En los días siguientes, la pequeña caravana continuó avanzando hacia el norte, adentrándose en las regiones desiertas del interior. Después de haber atravesado sucesivamente el trecho pantanoso que se extiende entre el río Warriner y el Douglas, de haber vadeado el Davenport, el Humbon y el Neale, que como los anteriores desemboca en el lago Eire, de haber avistado los picos aislados Datton y Harwey y superado la cadena de los montes Hanson, se habían detenido en las orillas del Stevenson, otro río que nace en las laderas del monte Smith y que desemboca en el citado lago después de recibir varios afluentes, como el Albenga, el Hamilton y el Blood.

Hombres y animales estaban cansados y sentían la necesidad de unos días de reposo, después de aquella larga marcha, que se acercaba a las cien millas, bajo un sol cada vez más ardiente, con la estación avanzada y separándose la caravana de las costas refrescadas por los vientos del sur.

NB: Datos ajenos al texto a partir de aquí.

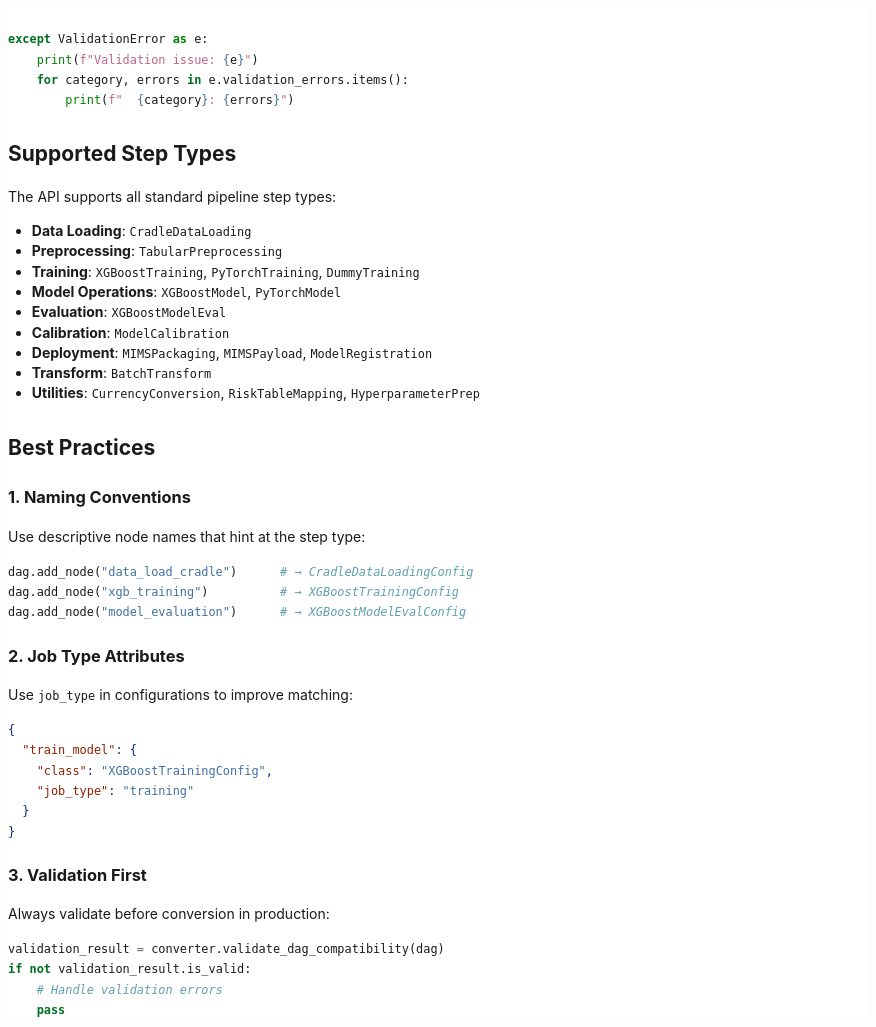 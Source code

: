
 ```python
    
except ValidationError as e:
    print(f"Validation issue: {e}")
    for category, errors in e.validation_errors.items():
        print(f"  {category}: {errors}")
```

## Supported Step Types

The API supports all standard pipeline step types:

- **Data Loading**: `CradleDataLoading`
- **Preprocessing**: `TabularPreprocessing`
- **Training**: `XGBoostTraining`, `PyTorchTraining`, `DummyTraining`
- **Model Operations**: `XGBoostModel`, `PyTorchModel`
- **Evaluation**: `XGBoostModelEval`
- **Calibration**: `ModelCalibration`
- **Deployment**: `MIMSPackaging`, `MIMSPayload`, `ModelRegistration`
- **Transform**: `BatchTransform`
- **Utilities**: `CurrencyConversion`, `RiskTableMapping`, `HyperparameterPrep`

## Best Practices

### 1. Naming Conventions
Use descriptive node names that hint at the step type:
```python
dag.add_node("data_load_cradle")      # → CradleDataLoadingConfig
dag.add_node("xgb_training")          # → XGBoostTrainingConfig  
dag.add_node("model_evaluation")      # → XGBoostModelEvalConfig
```

### 2. Job Type Attributes
Use `job_type` in configurations to improve matching:
```json
{
  "train_model": {
    "class": "XGBoostTrainingConfig",
    "job_type": "training"
  }
}
```

### 3. Validation First
Always validate before conversion in production:
```python
validation_result = converter.validate_dag_compatibility(dag)
if not validation_result.is_valid:
    # Handle validation errors
    pass
```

Durante aquella travesía no habían encontrado un solo rostro humano, ni blanco ni negro, pero el lugar donde se habían detenido prometía proporcionar a los viajeros, si no el encuentro con hombres, al menos algún pedazo de carne fresca, pues habían descubierto en las orillas del río muchas huellas de canguros y de emús, o sea avestruces australianos.

—Ánimo, amigos míos —dijo el doctor dirigiéndose a los dos marineros, que se desperezaban como dos osos después de un sueño de largas horas—. Os concedo un día entero para cazar a placer en las orillas de este río y en los bosques próximos.

—Haremos una carnicería y volveremos al dray cargados como mulos —dijo Diego, echándose al hombro su carabina y colocándose la cartuchera.

—Cuidado con alejarse demasiado, pues nos encontramos en una región salvaje; y sobre todo no os expongáis al sol, que ese bribón de Barimai hace avanzar con su dedo monstruoso. Podríais coger una insolación peligrosa.

—¿Y quién es ese Barimai?

—El genio bueno de los australianos, creador de la tierra, de los bosques, de los peces y de los hombres; un negro enorme de cabellos blancos y ojos de fuego, que realiza sus milagros en lo alto de los Warragang o Alpes australianos.

—¿Es el dios de los compatriotas de Coco?

—Sí, Diego.

—¿Y es él quien hace moverse al sol?

—Sí, pero parece que se trata de algo muy fácil para Barimai, pues lo mueve con un solo dedo.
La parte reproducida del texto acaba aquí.